En estos hundimientos, hay modalidades de ruptura más o menos dramáticas. En el peor extremo se hallan aquellas relaciones que desembocan en la violencia física, incluso en la muerte de uno a manos del otro. Estadísticamente, aquí son los varones quienes presentan una propensión abrumadoramente mayor a agredir e incluso asesinar a sus parejas o ex parejas por desavenencias o separaciones resistidas. Como es sabido, la altísima correlación entre violencia física y masculinidad excede al ámbito doméstico: basta recordar que en cualquier país del globo la población carcelaria se compone abrumadoramente de varones. En otras violencias domésticas, como la verbal, las tendencias son mucho más matizadas.

 

Tradicionalmente, el sistema judicial y la sociedad en general trataban la violencia física hacia la pareja como “crímenes pasionales” y manifestaban condescendencia hacia los victimarios, interpretándolos como sujetos presos de emociones incontrolables hacia el supuesto ser amado. Mas recientemente, con la emancipación de la mujer y la consolidación de los movimientos feministas, nos topamos con un combate contundente de esta línea interpretativa. Con el paradigma feminista, cada vez más en boga, estos delitos pasaron a considerarse “violencia de género” y los homicidios a llamarse “femicidios”, siendo inscriptos en el marco de estructuras de poder y de una división sexual del trabajo que consagran y reproducen la dominación masculina tanto en el ámbito público como privado.  Mientras en el viejo paradigma la fuente de la violencia doméstica era la pasión exacerbada, en el nuevo es la dominación despiadada (de allí la consigna “el machismo mata”).

 

Con la nueva perspectiva hay un aporte fundamental: el poder es incorporado explícitamente como un factor insoslayable para entender las violencias de pareja más problemáticas. Hay, al mismo tiempo, un problema decisivo con las versiones más dogmáticas de esta concepción. Al erradicar del todo el papel de la pasión en el fenómeno de la violencia doméstica, se desconoce o subestima la andanada de mecanismos e ideologías que incentivan a convertir a la pareja en el ámbito por excelencia de lo romántico y lo sensual. Ilustrando el poder social de la ideología de la pasión erótica, tenemos productos culturales de los más diversos: avisos de desodorantes, películas de Hollywood, promociones variopintas de San Valentín y melodías pegadizas que exigen al ser amado desde un “beso que dure hasta el lunes” hasta el cuerpo, la piel, el aliento, la sed, la niebla, la luz, la fuerza y el fuego o, en resumidas cuentas y al cantar de Gilda, “todo”.

 

Sin reconocer que la pasión amorosa y su dimensión posesiva es constantemente alentada y reproducida en nuestra sociedad, no se comprende porqué, de vez en cuando, algunas mujeres también agreden físicamente a sus parejas o amenazan suicidarse en caso de ser abandonadas ni porqué, en tantos vínculos, ellos y ellas buscan convertir a sus parejas en meros funcionarios de sus demandas emotivas.

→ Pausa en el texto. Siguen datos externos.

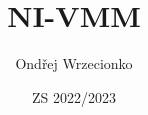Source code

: \documentclass{article}
\title{NI-VMM}
\author{Ondřej Wrzecionko}
\date{ZS 2022/2023}
\begin{document}
\maketitle

\renewcommand{\contentsname}{Obsah}
\tableofcontents












\end{document}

A la inversa, incorporando este enfoque, arrojamos luz sobre los miles de varones y mujeres uruguayos que se arrogan el derecho de revisar sin permiso celulares y bolsillos, de utilizar a los hijos como rehenes de sus venganzas conyugales y de pelear encarnizadamente por la propiedad de una licuadora cuando los besos no duraron hasta el lunes. Y, al mismo tiempo, se hace posible reconciliar a las dos narrativas en disputa y catalogar a los femicidios domésticos como crímenes de poder en una doble veta: la que hunde sus raíces en el viejo esquema patriarcal que jerárquica pero mutuamente construyeron hombres y mujeres durante miles de años (y que se halla en creciente descomposición en nuestra sociedad) y la que consagra a la pareja como el campo de cristalización de un erotismo donde el otro es concebido como un siervo del corazón propio.

 

Revisando la historia de la desigualdad de género, se hace entendible porqué el movimiento feminista suele oponerse tanto a la lógica de los crímenes pasionales y reivindicar tanto la dimensión del machismo. Es una respuesta a siglos de dominación en clave patriarcal y a toneladas de procedimientos policiales y sentencias judiciales benevolentes con los femicidas, que no incorporaron como debían el sagrado valor de la vida y la integridad personal. Esta comprensión y esta empatía, sin embargo, no debe volvernos a quienes nos aproximamos al tema analíticamente, meros anexos y reproductores del discurso militante, sea feminista o de cualquier otra especie. Si la función de la militancia es transformar el mundo ganando adeptos con consignas simples y potentes, la del análisis es interpretar tales consignas marcando sus aciertos y sus distorsiones, empleando rigor argumentativo y apegándose a la mejor evidencia disponible. Por eso, como sostengo asiduamente, ser al mismo tiempo analista y militante de un mismo problema es un desafío mayúsculo. Tan grande es el desafío, que habitualmente termina mal resuelto.